From: "Darrick J. Wong" <djwong@kernel.org>
To: Brian Foster <bfoster@redhat.com>
Cc: linux-xfs@vger.kernel.org
Subject: Re: [PATCH 2/1] xfs: don't free cowblocks from under dirty pagecache on unshare
Date: Tue, 17 Sep 2024 11:31:42 -0700 [thread overview]
Message-ID: <20240917183142.GI182194@frogsfrogsfrogs> (raw)
In-Reply-To: <20240906114051.120743-1-bfoster@redhat.com>
On Fri, Sep 06, 2024 at 07:40:51AM -0400, Brian Foster wrote:
> fallocate unshare mode explicitly breaks extent sharing. When a
> command completes, it checks the data fork for any remaining shared
> extents to determine whether the reflink inode flag and COW fork
> preallocation can be removed. This logic doesn't consider in-core
> pagecache and I/O state, however, which means we can unsafely remove
> COW fork blocks that are still needed under certain conditions.
>
> For example, consider the following command sequence:
>
> xfs_io -fc "pwrite 0 1k" -c "reflink <file> 0 256k 1k" \
> -c "pwrite 0 32k" -c "funshare 0 1k" <file>
>
> This allocates a data block at offset 0, shares it, and then
> overwrites it with a larger buffered write. The overwrite triggers
> COW fork preallocation, 32 blocks by default, which maps the entire
> 32k write to delalloc in the COW fork. All but the shared block at
> offset 0 remains hole mapped in the data fork. The unshare command
> redirties and flushes the folio at offset 0, removing the only
> shared extent from the inode. Since the inode no longer maps shared
> extents, unshare purges the COW fork before the remaining 28k may
> have written back.
>
> This leaves dirty pagecache backed by holes, which writeback quietly
> skips, thus leaving clean, non-zeroed pagecache over holes in the
> file. To verify, fiemap shows holes in the first 32k of the file and
> reads return different data across a remount:
>
> $ xfs_io -c "fiemap -v" <file>
> <file>:
> EXT: FILE-OFFSET BLOCK-RANGE TOTAL FLAGS
> ...
> 1: [8..511]: hole 504
> ...
> $ xfs_io -c "pread -v 4k 8" <file>
> 00001000: cd cd cd cd cd cd cd cd ........
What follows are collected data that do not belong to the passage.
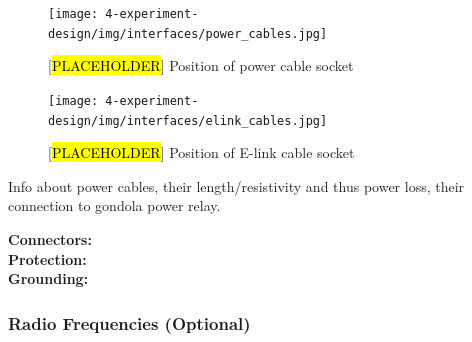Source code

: \begin{figure}[H]
    \centering
	\texttt{[image: 4-experiment-design/img/interfaces/power\_cables.jpg]}
	\caption{[\hl{PLACEHOLDER}] Position of power cable socket}
\end{figure}

\begin{figure}[H]
    \centering
	\texttt{[image: 4-experiment-design/img/interfaces/elink\_cables.jpg]}
	\caption{[\hl{PLACEHOLDER}] Position of E-link cable socket}
\end{figure}

Info about power cables, their length/resistivity and thus power loss, their connection to gondola power relay. 



\textbf{Connectors:}\\

\textbf{Protection:}\\

\textbf{Grounding:}\\


\subsubsection{Radio Frequencies (Optional)}



\raggedbottom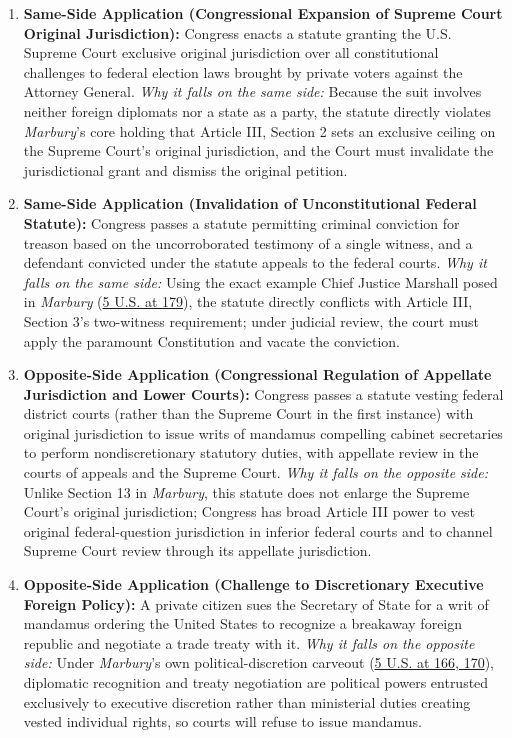 \documentclass[12pt]{article}
\begin{document}
\begin{enumerate}
\item \textbf{Same-Side Application (Congressional Expansion of Supreme Court Original Jurisdiction):} Congress enacts a statute granting the U.S. Supreme Court exclusive original jurisdiction over all constitutional challenges to federal election laws brought by private voters against the Attorney General. \textit{Why it falls on the same side:} Because the suit involves neither foreign diplomats nor a state as a party, the statute directly violates \textit{Marbury}'s core holding that Article III, Section 2 sets an exclusive ceiling on the Supreme Court's original jurisdiction, and the Court must invalidate the jurisdictional grant and dismiss the original petition.

\item \textbf{Same-Side Application (Invalidation of Unconstitutional Federal Statute):} Congress passes a statute permitting criminal conviction for treason based on the uncorroborated testimony of a single witness, and a defendant convicted under the statute appeals to the federal courts. \textit{Why it falls on the same side:} Using the exact example Chief Justice Marshall posed in \textit{Marbury} (\href{https://supreme.justia.com/cases/federal/us/5/137/}{5 U.S. at 179}), the statute directly conflicts with Article III, Section 3's two-witness requirement; under judicial review, the court must apply the paramount Constitution and vacate the conviction.

\item \textbf{Opposite-Side Application (Congressional Regulation of Appellate Jurisdiction and Lower Courts):} Congress passes a statute vesting federal district courts (rather than the Supreme Court in the first instance) with original jurisdiction to issue writs of mandamus compelling cabinet secretaries to perform nondiscretionary statutory duties, with appellate review in the courts of appeals and the Supreme Court. \textit{Why it falls on the opposite side:} Unlike Section 13 in \textit{Marbury}, this statute does not enlarge the Supreme Court's original jurisdiction; Congress has broad Article III power to vest original federal-question jurisdiction in inferior federal courts and to channel Supreme Court review through its appellate jurisdiction.

\item \textbf{Opposite-Side Application (Challenge to Discretionary Executive Foreign Policy):} A private citizen sues the Secretary of State for a writ of mandamus ordering the United States to recognize a breakaway foreign republic and negotiate a trade treaty with it. \textit{Why it falls on the opposite side:} Under \textit{Marbury}'s own political-discretion carveout (\href{https://supreme.justia.com/cases/federal/us/5/137/}{5 U.S. at 166, 170}), diplomatic recognition and treaty negotiation are political powers entrusted exclusively to executive discretion rather than ministerial duties creating vested individual rights, so courts will refuse to issue mandamus.


\end{enumerate}
\end{document}

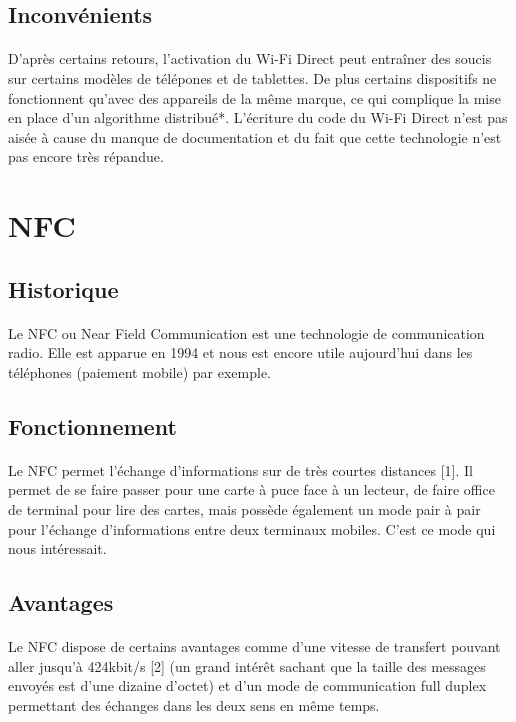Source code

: \documentclass[a4paper,10pt]{report}
\begin{document}
    \subsection{Inconvénients}
    \paragraph{}
    D'après certains retours, l'activation du Wi-Fi Direct peut entraîner des soucis sur certains modèles de télépones et de tablettes. De plus certains dispositifs ne fonctionnent qu'avec des appareils de la même marque, ce qui complique la mise en place d'un algorithme distribué*.
    L'écriture du code du Wi-Fi Direct n'est pas aisée à cause du manque de documentation et du fait que cette technologie n'est pas encore très répandue.
  \section{NFC}
    \subsection{Historique}
     \paragraph{}
     Le NFC ou Near Field Communication est une technologie de communication radio. Elle est apparue en 1994 et nous est encore utile aujourd'hui dans les téléphones (paiement mobile) par exemple.
    \subsection{Fonctionnement}
     \paragraph{}
     Le NFC permet l'échange d'informations sur de très courtes distances [1]. Il permet de se faire passer pour une carte à puce face à un lecteur, de faire office de terminal pour lire des cartes, mais possède également un mode pair à pair pour l'échange d'informations entre deux terminaux mobiles. C'est ce mode qui nous intéressait.
    \subsection{Avantages}
    \paragraph{}
    Le NFC dispose de certains avantages comme d'une vitesse de transfert pouvant aller jusqu'à 424kbit/s [2] (un grand intérêt sachant que la taille des messages envoyés est d'une dizaine d'octet) et d'un mode de communication full duplex permettant des échanges dans les deux sens en même temps.
\end{document}
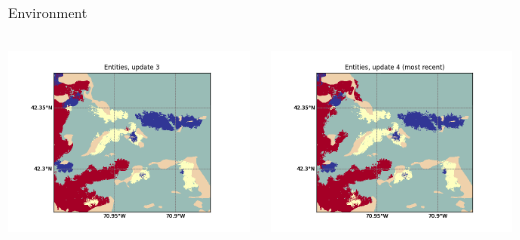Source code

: \documentclass[9pt,xcolor=table]{beamer}
\begin{document}
\begin{frame}{Environment}
\begin{columns}
\begin{column}{0.5\textwidth}
            \includegraphics[width=\textwidth,trim={0cm 0cm 0cm 0cm},clip]{img/e3.png}
        \end{column}
        \begin{column}{0.5\textwidth}
            \includegraphics[width=\textwidth,trim={0cm 0cm 0cm 0cm},clip]{img/e4.png}
        \end{column}
    \end{columns}
\end{frame}
\end{document}
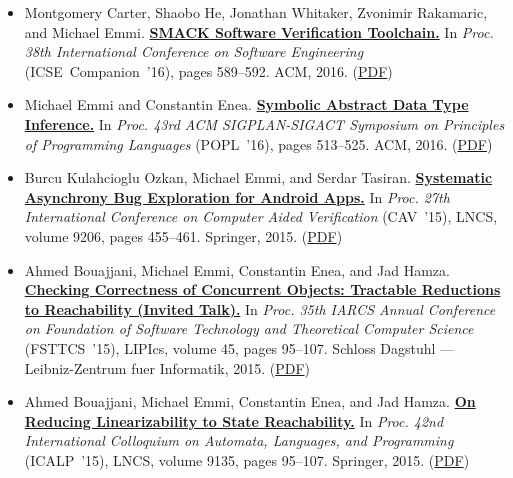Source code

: \documentclass{article}
\begin{document}
\begin{itemize}[leftmargin=0cm,label={}]
    \item Montgomery Carter, Shaobo He, Jonathan Whitaker, Zvonimir Rakamaric, and Michael Emmi. {\bf\href{%
    http://doi.acm.org/10.1145/2889160.2889163}{%
    SMACK Software Verification Toolchain.}} In \emph{ Proc. 38th International Conference on Software Engineering } (ICSE Companion ’16), pages 589–592. ACM, 2016. (\href{https://michael-emmi.github.io/https://github.com/michael-emmi/research-papers/raw/master/conf-icse-CarterHWRE16.pdf}{PDF})


    \item Michael Emmi and Constantin Enea. {\bf\href{%
    http://doi.acm.org/10.1145/2837614.2837645}{%
    Symbolic Abstract Data Type Inference.}} In \emph{ Proc. 43rd ACM SIGPLAN-SIGACT Symposium on Principles of Programming Languages } (POPL ’16), pages 513–525. ACM, 2016. (\href{https://michael-emmi.github.io/https://github.com/michael-emmi/research-papers/raw/master/conf-popl-EmmiE16.pdf}{PDF})


    \item Burcu Kulahcioglu Ozkan, Michael Emmi, and Serdar Tasiran. {\bf\href{%
    http://dx.doi.org/10.1007/978-3-319-21690-4_28}{%
    Systematic Asynchrony Bug Exploration for Android Apps.}} In \emph{ Proc. 27th International Conference on Computer Aided Verification } (CAV ’15), LNCS, volume 9206, pages 455–461. Springer, 2015. (\href{https://michael-emmi.github.io/https://github.com/michael-emmi/research-papers/raw/master/conf-cav-OzkanET15.pdf}{PDF})


    \item Ahmed Bouajjani, Michael Emmi, Constantin Enea, and Jad Hamza. {\bf\href{%
    http://dx.doi.org/10.4230/LIPIcs.FSTTCS.2015.2}{%
    Checking Correctness of Concurrent Objects: Tractable Reductions to Reachability (Invited Talk).}} In \emph{ Proc. 35th IARCS Annual Conference on Foundation of Software Technology and Theoretical Computer Science } (FSTTCS ’15), LIPIcs, volume 45, pages 95–107. Schloss Dagstuhl — Leibniz-Zentrum fuer Informatik, 2015. (\href{https://michael-emmi.github.io/https://github.com/michael-emmi/research-papers/raw/master/conf-fsttcs-BouajjaniEEH15.pdf}{PDF})


    \item Ahmed Bouajjani, Michael Emmi, Constantin Enea, and Jad Hamza. {\bf\href{%
    http://dx.doi.org/10.1007/978-3-662-47666-6_8}{%
    On Reducing Linearizability to State Reachability.}} In \emph{ Proc. 42nd International Colloquium on Automata, Languages, and Programming } (ICALP ’15), LNCS, volume 9135, pages 95–107. Springer, 2015. (\href{https://michael-emmi.github.io/https://github.com/michael-emmi/research-papers/raw/master/conf-icalp-BouajjaniEEH15.pdf}{PDF})



\end{itemize}
\end{document}

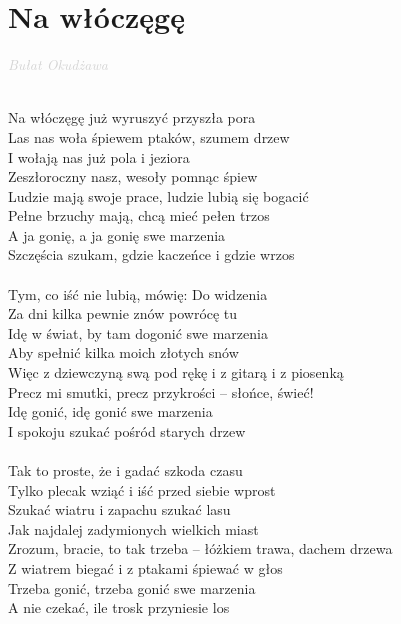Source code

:\documentclass[a5paper, 10pt]{book}
\begin{document}
\newpage
\section{Na włóczęgę}\textcolor{lightgray}{\textit{Bułat Okudżawa}}\\~\\
\begin{minipage}[t]{0.82\textwidth}
Na włóczęgę już wyruszyć przyszła pora\\
Las nas woła śpiewem ptaków, szumem drzew\\
I wołają nas już pola i jeziora\\
Zeszłoroczny nasz, wesoły pomnąc śpiew\\
\hspace*{5mm}Ludzie mają swoje prace, ludzie lubią się bogacić\\
\hspace*{5mm}Pełne brzuchy mają, chcą mieć pełen trzos\\
A ja gonię, a ja gonię swe marzenia\\
Szczęścia szukam, gdzie kaczeńce i gdzie wrzos\\
\\
Tym, co iść nie lubią, mówię: Do widzenia\\
Za dni kilka pewnie znów powrócę tu\\
Idę w świat, by tam dogonić swe marzenia\\
Aby spełnić kilka moich złotych snów\\
\hspace*{5mm}Więc z dziewczyną swą pod rękę i z gitarą i z piosenką\\
\hspace*{5mm}Precz mi smutki, precz przykrości – słońce, świeć!\\
Idę gonić, idę gonić swe marzenia\\
I spokoju szukać pośród starych drzew\\
\\
Tak to proste, że i gadać szkoda czasu\\
Tylko plecak wziąć i iść przed siebie wprost\\
Szukać wiatru i zapachu szukać lasu\\
Jak najdalej zadymionych wielkich miast\\
\hspace*{5mm}Zrozum, bracie, to tak trzeba – łóżkiem trawa, dachem drzewa\\
\hspace*{5mm}Z wiatrem biegać i z ptakami śpiewać w głos\\
Trzeba gonić, trzeba gonić swe marzenia\\
A nie czekać, ile trosk przyniesie los\\
\\

\end{minipage}
\end{document}
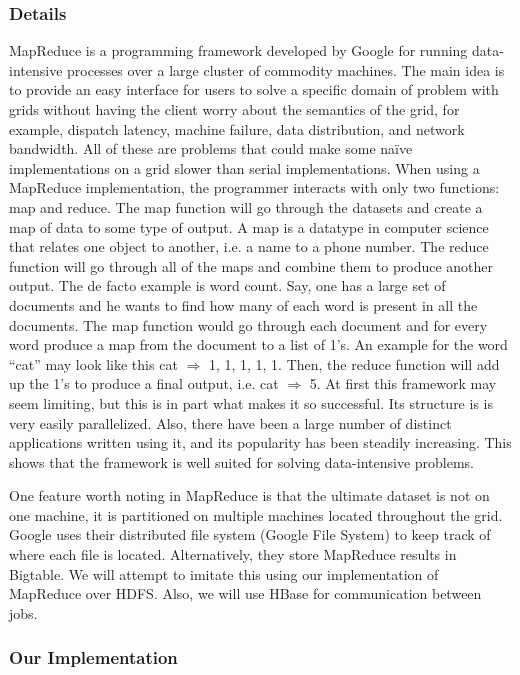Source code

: \documentclass[conference,final]{IEEEtran}
\begin{document}
\subsubsection{Details}

MapReduce is a programming framework developed by Google for running
data-intensive processes over a large cluster of commodity machines.
The main idea is to provide an easy interface for users to solve a
specific domain of problem with grids without having the client worry 
about the semantics of the grid, for example, dispatch latency, machine
failure, data distribution, and network bandwidth.  All of these are
problems that could make some naïve implementations on a grid slower
than serial implementations.  When using a MapReduce implementation,
the programmer interacts with only two functions: map and reduce.  
The map function will go through the datasets and create a map of data
to some type of output.  A map is a datatype in computer science that
relates one object to another, i.e. a name to a phone number.  The reduce
function will go through all of the maps and combine them to produce
another output.  The de facto example is word count.  Say, one has a
large set of documents and he wants to find how many of each word is
present in all the documents.  The map function would go through each
document and for every word produce a map from the document to a list
of 1’s.  An example for the word “cat” may look like this cat $\Rightarrow$ 1, 1,
1, 1, 1.  Then, the reduce function will add up the 1’s to produce a
final output, i.e. cat $\Rightarrow$ 5.  At first this framework may seem limiting,
but this is in part what makes it so successful.  Its structure is 
is very easily parallelized.   Also, there have been a large number
of distinct applications written using it, and its popularity has been
steadily increasing.  This shows that the framework is well suited for
solving data-intensive problems.

One feature worth noting in MapReduce is that the ultimate dataset is not 
on one machine, it is partitioned on multiple machines located throughout the 
grid. Google uses their distributed file system (Google File System) to keep 
track of where each file is located.  Alternatively, they store MapReduce 
results in Bigtable.  We will attempt to imitate this using our implementation
of MapReduce over HDFS.  Also, we will use HBase for communication between jobs.

\subsubsection{Our Implementation} 
\end{document}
> $ umount <mnt>; mount <dev> <mnt>
> $ xfs_io -c "pread -v 4k 8" <file>
> 00001000: 00 00 00 00 00 00 00 00 ........
>
> To avoid this problem, make unshare follow the same rules used for
> background cowblock scanning and never purge the COW fork for inodes
> with dirty pagecache or in-flight I/O.
>
> Fixes: 46afb0628b ("xfs: only flush the unshared range in xfs_reflink_unshare")
> Signed-off-by: Brian Foster <bfoster@redhat.com>
Question: Does xfs_repair report orphaned cow staging blocks after this?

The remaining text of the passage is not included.